The building of an estate as large as Saxon Heath is bound to create a number of on-going problems, however well-run and well supervised. The process in Tarvin with Taylor Wimpey has been made much smoother by the regular meetings held with their Site Managers, the CW&C Supervising Development Engineer and Councillor Cotgreave on behalf of the Parish Council.
Concerns voiced by residents and problems noted by Councillors have been discussed regularly and on site. While not a perfect mechanism, it has meant that solutions have been found, actions have been taken, and when promises have not been kept, questions have been asked directly. The last meeting was held on Feb. 25th and four issues were raised.
The new street lighting on Tarporley Road is to be completed and the grass verges repaired where old lamp-posts have been removed. Councillor Cotgreave has also asked that gaps in the hedge be replanted and supported by post and rail fencing while the new saplings get established. All parties are anxious to ensure that informal exit points are not created by people looking for shortcuts into the village.
The state of the new pavement has caused concerns, and at least one pedestrian fall. In many cases such issues are left to the last few weeks of a development as the estate is finally 'tidied up' but Taylor Wimpey have agreed to undertake this within the next few weeks so that existing residents can walk into the village safely.
Councillor Cotgreave also asked that the pedestrian link through the Broomheath Lane be completed soon so that children and their parents can start using this planned short-cut to the school.
On the first three issues work has been promised within 6 weeks and the Parish Council will be keen to ensure that these promises are kept.
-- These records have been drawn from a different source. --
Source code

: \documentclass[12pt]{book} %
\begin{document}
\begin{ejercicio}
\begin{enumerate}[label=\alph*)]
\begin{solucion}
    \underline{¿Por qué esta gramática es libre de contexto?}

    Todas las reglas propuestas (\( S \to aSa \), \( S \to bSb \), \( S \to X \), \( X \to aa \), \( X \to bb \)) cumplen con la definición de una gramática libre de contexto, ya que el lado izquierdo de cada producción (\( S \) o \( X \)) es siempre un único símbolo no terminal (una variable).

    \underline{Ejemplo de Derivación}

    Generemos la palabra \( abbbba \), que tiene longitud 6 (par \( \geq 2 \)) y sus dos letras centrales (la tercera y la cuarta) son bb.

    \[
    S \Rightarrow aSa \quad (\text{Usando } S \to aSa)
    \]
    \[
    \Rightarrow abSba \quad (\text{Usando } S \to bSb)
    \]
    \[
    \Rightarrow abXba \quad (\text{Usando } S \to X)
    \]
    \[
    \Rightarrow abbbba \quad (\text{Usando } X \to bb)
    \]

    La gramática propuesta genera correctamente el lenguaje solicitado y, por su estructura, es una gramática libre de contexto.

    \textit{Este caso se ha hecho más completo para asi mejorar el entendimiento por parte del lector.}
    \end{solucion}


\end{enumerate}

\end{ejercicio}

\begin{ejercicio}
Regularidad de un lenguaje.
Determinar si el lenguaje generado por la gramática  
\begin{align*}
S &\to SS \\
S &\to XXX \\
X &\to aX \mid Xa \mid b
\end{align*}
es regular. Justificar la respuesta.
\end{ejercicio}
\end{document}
One issue not raised at the site meeting but discussed at the Parish Council meeting, was a complaint from a new resident who was dismayed to find that the noise abatement barrier alongside the by-pass stopped before her house and before the end of the estate, leaving her and nearby residents exposed to what she felt was an unacceptable amount of road noise.
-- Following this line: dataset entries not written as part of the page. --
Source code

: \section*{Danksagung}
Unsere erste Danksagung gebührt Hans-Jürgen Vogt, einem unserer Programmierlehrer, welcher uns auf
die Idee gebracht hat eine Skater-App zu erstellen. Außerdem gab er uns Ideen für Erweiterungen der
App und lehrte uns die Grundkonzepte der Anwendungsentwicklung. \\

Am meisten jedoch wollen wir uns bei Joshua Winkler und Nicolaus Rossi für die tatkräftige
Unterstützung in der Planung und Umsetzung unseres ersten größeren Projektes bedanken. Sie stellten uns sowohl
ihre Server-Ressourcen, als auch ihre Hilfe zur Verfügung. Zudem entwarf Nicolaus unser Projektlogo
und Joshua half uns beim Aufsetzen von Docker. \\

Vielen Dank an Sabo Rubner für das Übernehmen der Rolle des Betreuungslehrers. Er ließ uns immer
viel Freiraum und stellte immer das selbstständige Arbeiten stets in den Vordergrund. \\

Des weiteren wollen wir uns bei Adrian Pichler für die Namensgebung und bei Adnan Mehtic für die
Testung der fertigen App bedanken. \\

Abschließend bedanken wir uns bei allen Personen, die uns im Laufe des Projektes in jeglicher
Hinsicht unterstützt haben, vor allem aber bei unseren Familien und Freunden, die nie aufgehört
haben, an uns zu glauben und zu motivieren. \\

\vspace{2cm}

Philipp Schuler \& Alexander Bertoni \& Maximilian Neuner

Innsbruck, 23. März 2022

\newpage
A check of the original plans revealed that this shortened barrier was actually correct, defined probably by a specific, projected noise value initially calculated by engineers when the environmental study was done prior to building. However, when a number is calculated to dictate a certain action, there is always a problem for those who live just outside that value, as is probably the case here.
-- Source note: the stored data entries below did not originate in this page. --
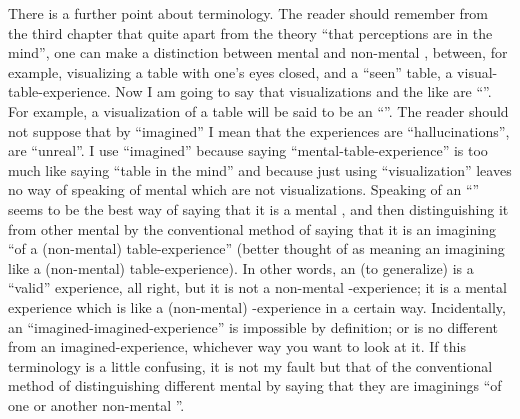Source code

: There is a further point about terminology. The reader should 
remember from the third chapter that quite apart from the theory \enquote{that 
perceptions are in the mind}, one can make a distinction between mental 
and non-mental , between, for example, visualizing a table with 
one's eyes closed, and a \enquote{seen} table, a visual-table-experience. Now I am 
going to say that visualizations and the like are \enquote{}. For 
example, a visualization of a table will be said to be an 
\enquote{}. The reader should not suppose that by 
\enquote{imagined} I mean that the experiences are 
\enquote{hallucinations}, are \enquote{unreal}. I 
use \enquote{imagined} because saying \enquote{mental-table-experience} is too much like 
saying \enquote{table in the mind} and because just using \enquote{visualization} leaves no way 
of speaking of mental  which are not visualizations. Speaking of 
an \enquote{} seems to be the best way of saying that it is 
a mental , and then distinguishing it from other mental 
 by the conventional method of saying that it is an imagining \enquote{of 
a (non-mental) table-experience} (better thought of as meaning an imagining 
like a  (non-mental)  table-experience). In other words, an 
 (to generalize) is a \enquote{valid} experience, all right, but it 
is not a non-mental \x-experience; it is a mental experience which is like a 
(non-mental) \x-experience in a certain way. Incidentally, an \enquote{imagined-imagined-experience} is impossible by definition; or is no different from an 
imagined-experience, whichever way you want to look at it. If this 
terminology is a little confusing, it is not my fault but that of the 
conventional method of distinguishing different mental  by 
saying that they are imaginings \enquote{of one or another non-mental }. 

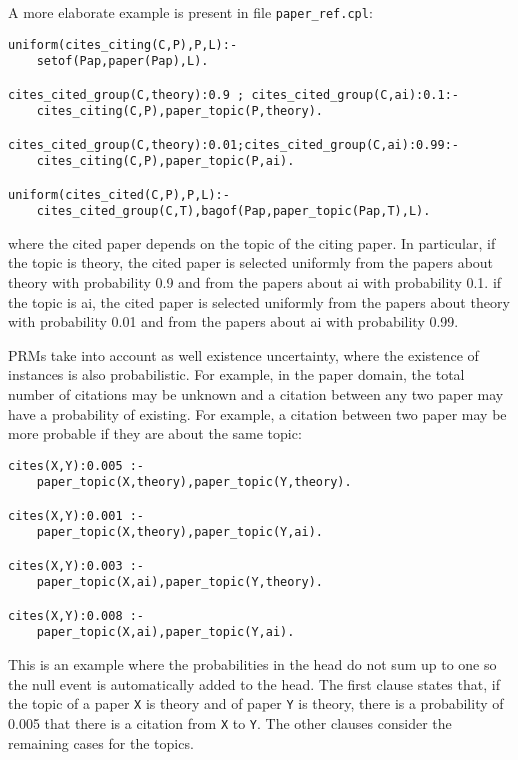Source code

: \documentclass[a4paper,10pt]{scrartcl}
\begin{document}
A more elaborate example is present in file \verb|paper_ref.cpl|:
\begin{verbatim}
uniform(cites_citing(C,P),P,L):-
    setof(Pap,paper(Pap),L).

cites_cited_group(C,theory):0.9 ; cites_cited_group(C,ai):0.1:-
    cites_citing(C,P),paper_topic(P,theory).

cites_cited_group(C,theory):0.01;cites_cited_group(C,ai):0.99:-
    cites_citing(C,P),paper_topic(P,ai).

uniform(cites_cited(C,P),P,L):-
    cites_cited_group(C,T),bagof(Pap,paper_topic(Pap,T),L).
\end{verbatim}
where the cited paper depends on the topic of the citing paper. In particular, if the topic is theory, the cited paper is selected uniformly  from the papers about theory with probability 0.9 and from the papers about ai with probability 0.1. if the topic is ai, the cited paper is selected uniformly  from the papers about theory with probability 0.01 and from the papers about ai with probability 0.99.

PRMs take into account as well existence uncertainty, where the existence of instances is also probabilistic. For example, in the paper domain, the total number of citations may be unknown and  a citation between any two paper may have a probability of existing. For example, a citation between two paper may be more probable if they are about the same topic:
\begin{verbatim}
cites(X,Y):0.005 :- 
    paper_topic(X,theory),paper_topic(Y,theory).

cites(X,Y):0.001 :- 
    paper_topic(X,theory),paper_topic(Y,ai).

cites(X,Y):0.003 :- 
    paper_topic(X,ai),paper_topic(Y,theory).

cites(X,Y):0.008 :- 
    paper_topic(X,ai),paper_topic(Y,ai).
\end{verbatim}
This is an example where the probabilities in the head do not sum up to one so the null event is automatically added to the head.
The first clause states that, if the topic of a paper \texttt{X} is theory and  of  paper \texttt{Y} is theory, there is a probability of 0.005 that there is a citation from \texttt{X} to \texttt{Y}. The other clauses consider the remaining cases for the topics.
\end{document}
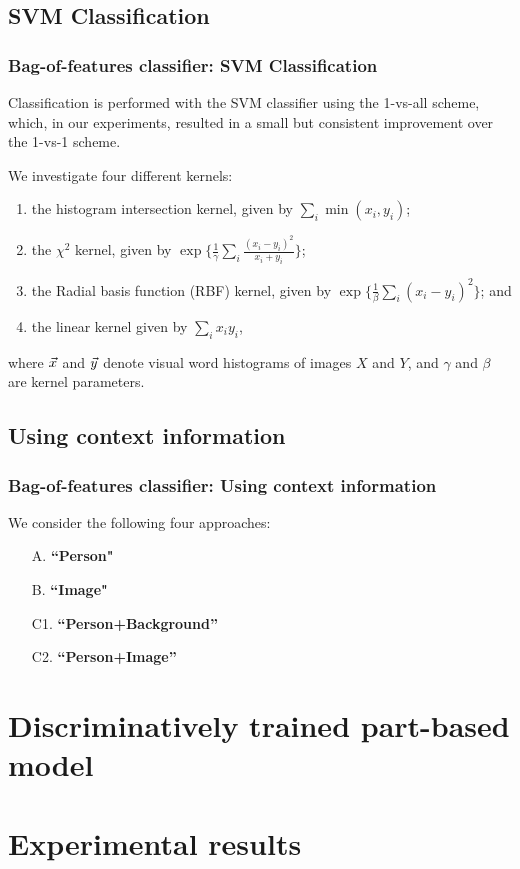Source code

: \documentclass{beamer}
\def\v#1{\protect\vec #1}
\begin{document}
\subsection{SVM Classification}
\begin{frame}
\frametitle{Bag-of-features classifier: SVM Classification}

Classification is performed with
the SVM classifier using the 1-vs-all scheme, which, in our experiments, resulted in a small but consistent improvement
over the 1-vs-1 scheme. 
 
We investigate four different kernels: 
\begin{enumerate}
\item the histogram intersection kernel, given by $\sum_i \min(x_i,y_i)$;
\item the $\chi^2$ kernel, given by $\exp\{\frac{1}{\gamma} \sum_i \frac{(x_i-y_i)^2}{x_i+y_i}\}$; 
\item  the Radial basis function (RBF) kernel, given by  $\exp\{\frac{1}{\beta} \sum_i (x_i-y_i)^2\}$; and
\item the linear kernel given by $\sum_i x_i y_i$,
\end{enumerate}

where $\v x$ and $\v y$ denote visual word histograms of images $X$ and $Y$, and $\gamma$ and $\beta$ are
kernel parameters.

\end{frame}



\subsection{Using context information}
\begin{frame}
\frametitle{Bag-of-features classifier: Using context information}

We consider the following four approaches:
\begin{enumerate}
\item[A.] {\bf ``Person"} 
\item[B.] {\bf ``Image"} 
\item[C1.] {\bf ``Person+Background''} 
\item[C2.] {\bf ``Person+Image''}
\end{enumerate}

\end{frame}


\section{Discriminatively trained part-based model}


\section{Experimental results}
\end{document}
The Parish Council feels that the cost of the extra few yards of noise barrier would be a very small part of the total cost of the development and would greatly benefit the residents affected, even though, technically and legally, it might not need to be built.
As well as making formal written representations, Councillor Cotgreave will raise this at the next site meeting. It is sincerely hoped that the goodwill built up between all parties will mean a solution can be found.